(Record excerpts)

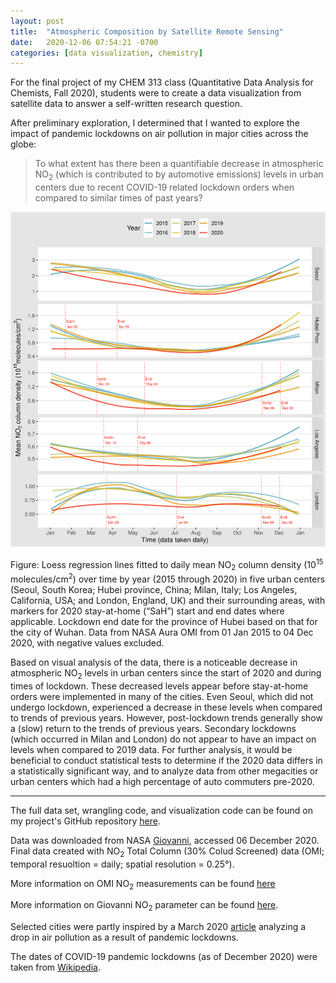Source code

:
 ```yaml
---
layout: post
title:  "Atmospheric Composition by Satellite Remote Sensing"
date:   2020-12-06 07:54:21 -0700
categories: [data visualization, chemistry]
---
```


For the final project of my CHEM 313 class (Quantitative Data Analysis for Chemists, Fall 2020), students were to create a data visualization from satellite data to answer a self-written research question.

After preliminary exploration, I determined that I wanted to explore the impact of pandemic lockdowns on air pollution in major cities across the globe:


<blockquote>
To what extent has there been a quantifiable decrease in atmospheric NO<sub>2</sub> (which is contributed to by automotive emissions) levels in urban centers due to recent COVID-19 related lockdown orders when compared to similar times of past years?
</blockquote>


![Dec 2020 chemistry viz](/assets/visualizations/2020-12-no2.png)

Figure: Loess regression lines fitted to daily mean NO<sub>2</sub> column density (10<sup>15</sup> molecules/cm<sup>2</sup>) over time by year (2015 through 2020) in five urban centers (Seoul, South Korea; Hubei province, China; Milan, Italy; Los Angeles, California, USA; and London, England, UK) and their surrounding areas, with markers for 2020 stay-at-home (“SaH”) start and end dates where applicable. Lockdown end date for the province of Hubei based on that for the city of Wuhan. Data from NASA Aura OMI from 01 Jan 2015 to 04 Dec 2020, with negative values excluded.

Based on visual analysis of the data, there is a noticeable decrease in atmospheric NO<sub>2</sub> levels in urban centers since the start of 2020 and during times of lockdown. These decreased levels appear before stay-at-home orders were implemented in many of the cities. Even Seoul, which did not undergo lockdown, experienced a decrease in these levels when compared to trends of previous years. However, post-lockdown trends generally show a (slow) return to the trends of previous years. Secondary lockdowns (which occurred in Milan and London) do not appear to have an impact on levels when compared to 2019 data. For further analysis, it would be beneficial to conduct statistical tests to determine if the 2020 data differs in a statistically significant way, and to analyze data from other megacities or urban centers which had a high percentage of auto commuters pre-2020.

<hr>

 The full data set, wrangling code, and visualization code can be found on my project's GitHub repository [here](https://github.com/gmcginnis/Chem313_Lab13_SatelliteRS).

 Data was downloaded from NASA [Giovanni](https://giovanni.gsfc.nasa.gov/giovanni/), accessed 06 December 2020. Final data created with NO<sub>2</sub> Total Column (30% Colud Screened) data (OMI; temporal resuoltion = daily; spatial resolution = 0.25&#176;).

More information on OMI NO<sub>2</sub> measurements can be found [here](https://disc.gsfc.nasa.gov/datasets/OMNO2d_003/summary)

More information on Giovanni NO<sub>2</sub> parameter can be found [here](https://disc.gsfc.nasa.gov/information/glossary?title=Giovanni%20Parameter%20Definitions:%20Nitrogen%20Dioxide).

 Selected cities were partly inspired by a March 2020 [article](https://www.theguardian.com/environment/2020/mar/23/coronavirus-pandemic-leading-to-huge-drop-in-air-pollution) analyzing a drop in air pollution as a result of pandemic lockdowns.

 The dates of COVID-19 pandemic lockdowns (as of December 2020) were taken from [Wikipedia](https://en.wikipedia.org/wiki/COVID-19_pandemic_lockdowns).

(End Record excerpts)

» **Problem to solve**
Using the records given above, list every line that includes the word "pandemic".

» **Solution to this task**
After preliminary exploration, I determined that I wanted to explore the impact of pandemic lockdowns on air pollution in major cities across the globe:
 Selected cities were partly inspired by a March 2020 [article](https://www.theguardian.com/environment/2020/mar/23/coronavirus-pandemic-leading-to-huge-drop-in-air-pollution) analyzing a drop in air pollution as a result of pandemic lockdowns.
 The dates of COVID-19 pandemic lockdowns (as of December 2020) were taken from [Wikipedia](https://en.wikipedia.org/wiki/COVID-19_pandemic_lockdowns).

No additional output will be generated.